Action item:
Copy every line from the records below that holds the word "development".

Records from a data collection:

== == ==

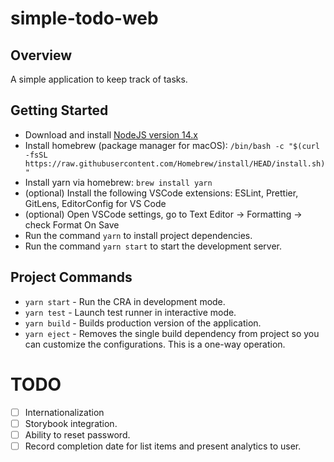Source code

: # simple-todo-web

## Overview

A simple application to keep track of tasks.

## Getting Started

- Download and install [NodeJS version 14.x](https://nodejs.org/en/download/)
- Install homebrew (package manager for macOS): `/bin/bash -c "$(curl -fsSL https://raw.githubusercontent.com/Homebrew/install/HEAD/install.sh)"`
- Install yarn via homebrew: `brew install yarn`
- (optional) Install the following VSCode extensions: ESLint, Prettier, GitLens, EditorConfig for VS Code
- (optional) Open VSCode settings, go to Text Editor -> Formatting -> check Format On Save
- Run the command `yarn` to install project dependencies.
- Run the command `yarn start` to start the development server.

## Project Commands

- `yarn start` - Run the CRA in development mode.
- `yarn test` - Launch test runner in interactive mode.
- `yarn build` - Builds production version of the application.
- `yarn eject` - Removes the single build dependency from project so you can customize the configurations. This is a one-way operation.

# TODO

- [ ] Internationalization
- [ ] Storybook integration.
- [ ] Ability to reset password.
- [ ] Record completion date for list items and present analytics to user.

== == ==

Exercise answer:
- Run the command `yarn start` to start the development server.
- `yarn start` - Run the CRA in development mode.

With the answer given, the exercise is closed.